Profesyonel Otel Yöneticileri Derneği’nin – POYD Ekim Ayı Geleneksel Öğle Yemeği Konuğu Ressam Ve Heykeltraş Argun Okumuşoğlu oldu. Okumuş Paris’te bir otelin tüm oda kartların aynı zamanda şehirdeki müzelere ücretsiz giriş kartı olarak dizayn edildiğini belirterek müze cenneti Türkiye’nin de bu uygulama ile kültür turizmini canlandıracağını belirtti ve Türk Turizminin sanatla olan ilişkisi profesyonellerle paylaştı.
ODA KARTI AYNI ZAMANDA MÜZEKART
Kültür ve sanatsız bir turizmin düşünülemeyeceğini ve sanata verilen değeri gören turistlerin otellere karşı olan algısında önemli değişikliklere vesile olacağını belirterek bunun dışında bizim de ülkemizde bulunan kültür değerlerimizi teşvik edici uygulamaların getirilmesiyle kültürün de turizme katkısının artacağını dile getirdi. Bu konuda Turizmin dünyaca ünlü şehri Paris’te bir otelin tüm oda kartlarının aynı zamanda müzelere giriş için ücretsiz müze kart şeklinde düzenlendiğini ve bu uygulamanın başarılı olduğunu vurguladı.
POYD Ekim Ayı Geleneksel öğle yemeğinde turizm profesyonelleriyle bir araya gelen Okumuşoğlu, turizm ve sanat başlıklı konuşmasında Türk turizminin sanat anlayışını değerlendirirken, dünya turizm şehirlerinde sanatın turizmde nasıl kullanıldığına dair başarılı örnekleri paylaştı. Sanatın turizm açısından ne kadar önemli olduğunu vurguladı.
O otellere bulunmak için gidiyorlar
Okumuşoğlu, kültür, sanat ve oteller hakkında şu açıklamalarda bulundu: “Milyon dolarlar harcanarak bir otel yapılıyor ve yine yüksek miktarda paralar harcanarak bu otelin tanıtımı yapılıyor. Büyük paralar verilerek ünlü isimlerin açılışa katılması sağlanıyor. Aslında asıl konumuz bu ünlü isimlerin bu otele gelip para harcaması olmalı. Dünyanın farklı ülkelerinde bulunan bazı otellere insanlar sırf bulunmak için gidiyorlar. Bunu sağlamak için kültür ve sanatı doğru bir şekilde kullanmamız gerekiyor.

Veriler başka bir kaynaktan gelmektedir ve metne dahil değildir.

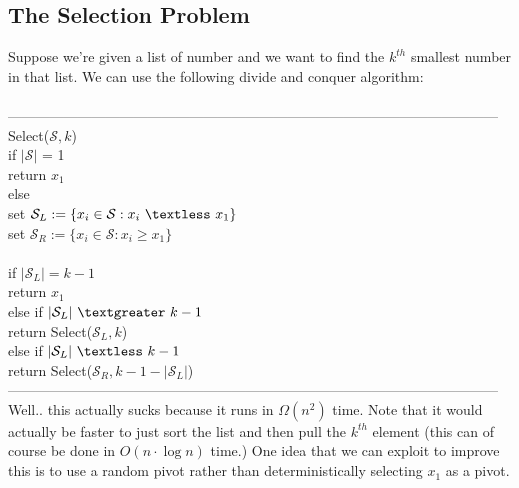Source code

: \documentclass{article}
\newcommand{\lt}{\textless}
\newcommand{\gt}{\textgreater}
\newcommand{\x}{\cdot}
\begin{document}
\subsection{The Selection Problem}
Suppose we're given a list of number and we want to find the $k^{th}$ smallest number in that list. We can use the following divide and conquer algorithm:\\\\
---------------------------------------------------------------------------------------------------------
Select($\mathcal{S}, k$)\\
	\hspace*{7mm} if $|\mathcal{S}|$ = 1\\
	\hspace*{14mm} return $x_1$\\
	\hspace*{7mm} else\\
	\hspace*{14mm} set $\mathcal{S}_L := \{x_i \in \mathcal{S} : x_i\ \lt\ x_1\}$\\
	\hspace*{14mm} set $\mathcal{S}_R := \{x_i \in \mathcal{S} : x_i \geq x_1\}$\\\\
	\hspace*{14mm} if $|\mathcal{S}_L| = k-1$\\
	\hspace*{21mm} return $x_1$\\
	\hspace*{14mm} else if $|\mathcal{S}_L|\ \gt\ k-1$\\
	\hspace*{21mm} return Select($\mathcal{S}_L , k$)\\
	\hspace*{14mm} else if $|\mathcal{S}_L|\ \lt\  k-1$\\
	\hspace*{21mm} return Select($\mathcal{S}_R , k-1-|\mathcal{S}_L|$)\\
---------------------------------------------------------------------------------------------------------\\
Well.. this actually sucks because it runs in $\Omega(n^2)$ time. Note that it would actually be faster to just sort the list and then pull the $k^{th}$ element (this can of course be done in $O(n\x \log n)$ time.) One idea that we can exploit to improve this is to use a random pivot rather than deterministically selecting $x_1$ as a pivot.\\\\
\end{document}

“Otelcilik, kültür ve sanat içiçe olmalı”
Bence her otelde sanat eserleri bulunmalı. Bunun için de mevzuat olmalı. Her şeyden önce otelin bir konsepti mutlaka olmalı. Meridien otellerinin başına bir konsept mühendisi geldi. 4 ressam, 1 fotoğrafçı, kahve uzmanı ve koku tasarımcısı ile otele ait bir konsept yarattılar. Daha sonra oda kartlarını öyle bir hale getirdiler ki bu kartla otelin bulunduğu şehirdeki sanat galerisi ve müzeleri gezebiliyorsunuz. Otelcilik, kültür ve sanat içiçe olmalı. Ancak, doğru sanat danışmanı ile doğru işler seçmelisiniz.

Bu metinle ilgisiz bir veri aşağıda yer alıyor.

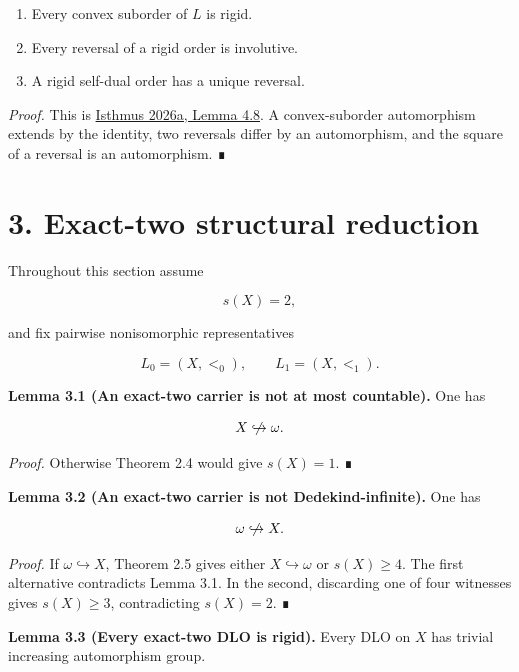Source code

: \documentclass[
  english,
  11pt,
  reqno]{amsart}
\providecommand{\tightlist}{%
  \setlength{\itemsep}{0pt}\setlength{\parskip}{0pt}}
\providecommand{\nhookrightarrow}{\centernot\hookrightarrow}
\begin{document}
\begin{enumerate}
\tightlist
\item
  Every convex suborder of \(L\) is rigid.
\item
  Every reversal of a rigid order is involutive.
\item
  A rigid self-dual order has a unique reversal.
\end{enumerate}

\emph{Proof.} This is \hyperref[ref:isthmus2026a]{Isthmus 2026a, Lemma
4.8}. A convex-suborder automorphism extends by the identity, two
reversals differ by an automorphism, and the square of a reversal is an
automorphism. ∎

\protect{}\label{sec:structural-reduction}

\section{3. Exact-two structural
reduction}\label{exact-two-structural-reduction}

Throughout this section assume

\[
s(X)=2,
\]

and fix pairwise nonisomorphic representatives

\[
L_0=(X,<_{0}),
\qquad
L_1=(X,<_{1}).
\]

\protect{}\label{lem:3-1-not-subcountable}

\textbf{Lemma 3.1 (An exact-two carrier is not at most countable).} One
has

\[
X\nhookrightarrow\omega.
\]

\emph{Proof.} Otherwise Theorem 2.4 would give \(s(X)=1\). ∎

\protect{}\label{lem:3-2-not-dedekind-infinite}

\textbf{Lemma 3.2 (An exact-two carrier is not Dedekind-infinite).} One
has

\[
\omega\nhookrightarrow X.
\]

\emph{Proof.} If \(\omega\hookrightarrow X\), Theorem 2.5 gives either
\(X\hookrightarrow\omega\) or \(s(X)\ge4\). The first alternative
contradicts Lemma 3.1. In the second, discarding one of four witnesses
gives \(s(X)\ge3\), contradicting \(s(X)=2\). ∎

\protect{}\label{lem:3-3-rigidity}

\textbf{Lemma 3.3 (Every exact-two DLO is rigid).} Every DLO on \(X\)
has trivial increasing automorphism group.
\end{document}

Love heykeli otelin anlamını değiştirdi
İstanbul-Nişantaşı’ndaki lüks otel St. Regis, Robert Indiana’nın ünlü “Love” heykelini otelin önüne dikti. Bu heykelin önünden her geçen fotoğraf çektiriyor. Her çekilen fotoğrafta St. Regis’in tabelasını da görürsünüz. Bu heykel otelin anlamını değiştirdi. Kültür ve sanat ile yol alacak otellerin bu noktada danışmanlarını doğru ve işi bilen insanlardan seçmeli.

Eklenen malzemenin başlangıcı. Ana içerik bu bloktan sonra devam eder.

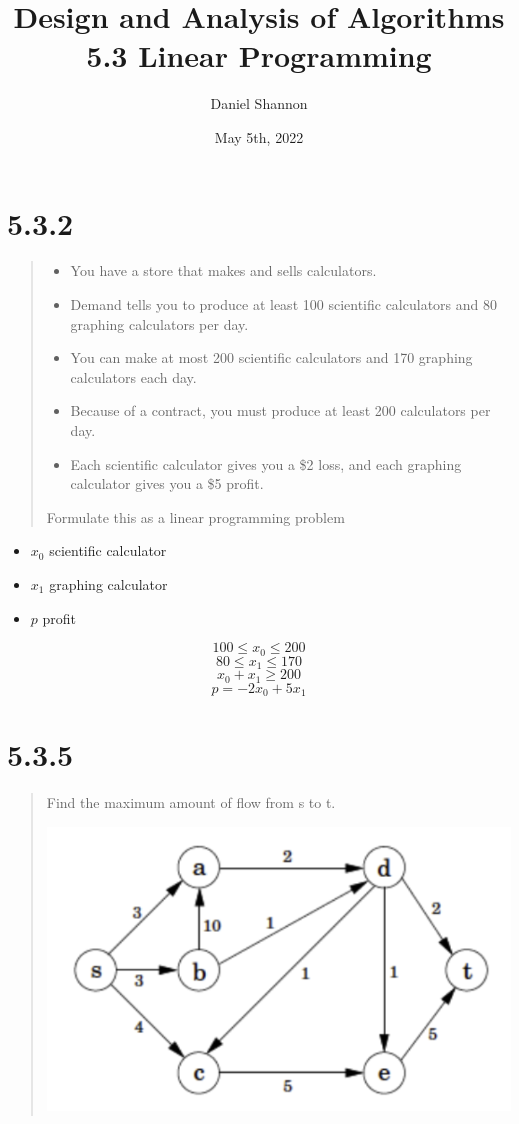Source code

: \documentclass[12pt, letterpaper, twoside]{article}
\title{%
Design and Analysis of Algorithms\\
\large 5.3 Linear Programming
}
\author{Daniel Shannon}
\date{May 5th, 2022}
\begin{document}
\begin{titlepage}
\maketitle
\end{titlepage}

\section*{5.3.2}

\begin{quote}
  \begin{itemize}
    \item You have a store that makes and sells calculators.
    \item Demand tells you to produce at least 100 scientific calculators and 80 graphing calculators per day.
    \item You can make at most 200 scientific calculators and 170 graphing calculators each day.
    \item Because of a contract, you must produce at least 200 calculators per day.
    \item Each scientific calculator gives you a \$2 loss, and each graphing calculator gives you a \$5 profit.    
  \end{itemize}
  Formulate this as a linear programming problem
\end{quote}

\begin{itemize}
  \item $x_0$ scientific calculator
  \item $x_1$ graphing calculator
  \item $p$ profit
\end{itemize}

$$100\le{}x_0\le{}200$$
$$80\le{}x_1\le{}170$$
$$x_0+x_1\ge{}200$$
$$p=-2x_0+5x_1$$

\newpage
\section*{5.3.5}

\begin{quote}
  Find the maximum amount of flow from s to t.
  \begin{center}
    \includegraphics{5_3_5.png}
  \end{center}  
\end{quote}
\end{document}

“Temalı otellerde yapılanlar feci”
Türkiye’deki 5 yıldızlı otellerin sadece yüzde 5’inde nitelikli sanat eserleri bulunuyor. Bir otelin lobisini düşünün bu lobiye hiçbir şey yapmayın. Bir tane güzel sanat eseri koyun, başka bir şeye gerek yok. New York’ta bulunan Chelsea Hotel, sanat eserleri ve sanatçıların uğrak noktası olması ile çok ünlüdür. Her konaklayan ünlü sanatçı kendilerine ait bir eser bırakmış bu otelde. Bu otelde konaklamak için yer bulmanız mümkün değil. Temalı otellerde yapılanlar ise feci şeyler.
“Otellerde sanat galerisi olmalı”
Kültür ve sanat, Türkiye ve dünyayı kurtarır. Oteller sanata ve kültüre yönelmeli. Bu önemli. Otellerde mutlaka bir sanat galerisi olmalı. Çünkü özellikle Antalya’daki oteller büyük alanlara sahipler. Böyle büyük otellerde sanat eserleri sergilenmeli. Bu otellerin sanatla buluşturulması gerekiyor.”
Toplantının sonunda POYD BAŞKANI HAKAN DURAN konuşması için Argun Okumuşoğlu’na ve ev sahipliği için IC Hotels Genel Müdürü Nihat Tümkaya’ya ve Green Palace İşletme Müdürü Ece Ataksoy Küçüke’e plaket teşekkürü takdim etti.